* **What you will do**
Of all the entries below, retype only the lines from the one with "enemies to fight." through the one with "This is where", exactly as they appear.

[[ Provided records, beginning ]]

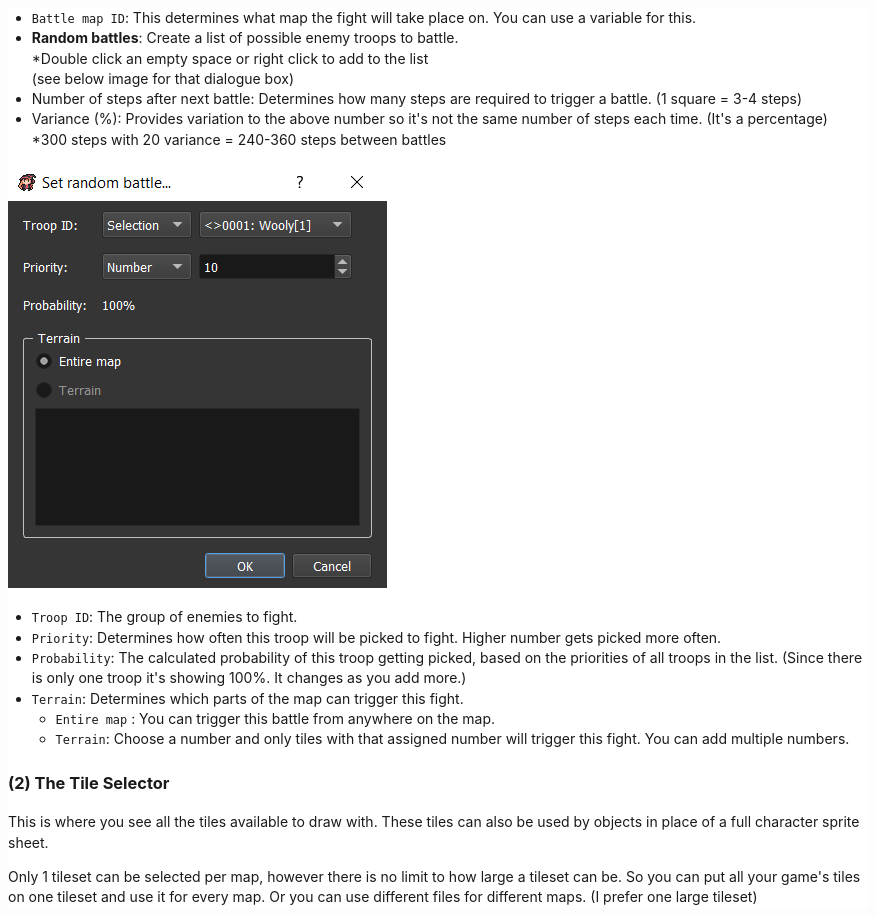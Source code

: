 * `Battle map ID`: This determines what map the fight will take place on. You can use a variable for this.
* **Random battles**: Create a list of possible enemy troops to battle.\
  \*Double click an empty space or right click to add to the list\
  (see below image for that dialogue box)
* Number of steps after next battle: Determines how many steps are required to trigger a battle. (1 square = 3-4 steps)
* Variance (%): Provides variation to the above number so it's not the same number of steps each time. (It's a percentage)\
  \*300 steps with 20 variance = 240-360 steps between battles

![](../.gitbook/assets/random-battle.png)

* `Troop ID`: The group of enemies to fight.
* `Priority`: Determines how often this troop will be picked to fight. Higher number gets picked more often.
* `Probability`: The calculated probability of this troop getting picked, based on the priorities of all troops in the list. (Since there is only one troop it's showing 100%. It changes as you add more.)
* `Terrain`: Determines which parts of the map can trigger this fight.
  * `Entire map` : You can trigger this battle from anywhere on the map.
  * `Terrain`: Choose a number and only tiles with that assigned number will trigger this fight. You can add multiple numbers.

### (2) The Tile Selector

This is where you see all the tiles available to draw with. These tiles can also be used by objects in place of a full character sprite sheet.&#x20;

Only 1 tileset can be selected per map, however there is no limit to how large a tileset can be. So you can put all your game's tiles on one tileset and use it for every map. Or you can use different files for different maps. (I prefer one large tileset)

[[ Provided records, end ]]

* **Written response**
* `Troop ID`: The group of enemies to fight.
* `Priority`: Determines how often this troop will be picked to fight. Higher number gets picked more often.
* `Probability`: The calculated probability of this troop getting picked, based on the priorities of all troops in the list. (Since there is only one troop it's showing 100%. It changes as you add more.)
* `Terrain`: Determines which parts of the map can trigger this fight.
  * `Entire map` : You can trigger this battle from anywhere on the map.
  * `Terrain`: Choose a number and only tiles with that assigned number will trigger this fight. You can add multiple numbers.

### (2) The Tile Selector

This is where you see all the tiles available to draw with. These tiles can also be used by objects in place of a full character sprite sheet.&#x20;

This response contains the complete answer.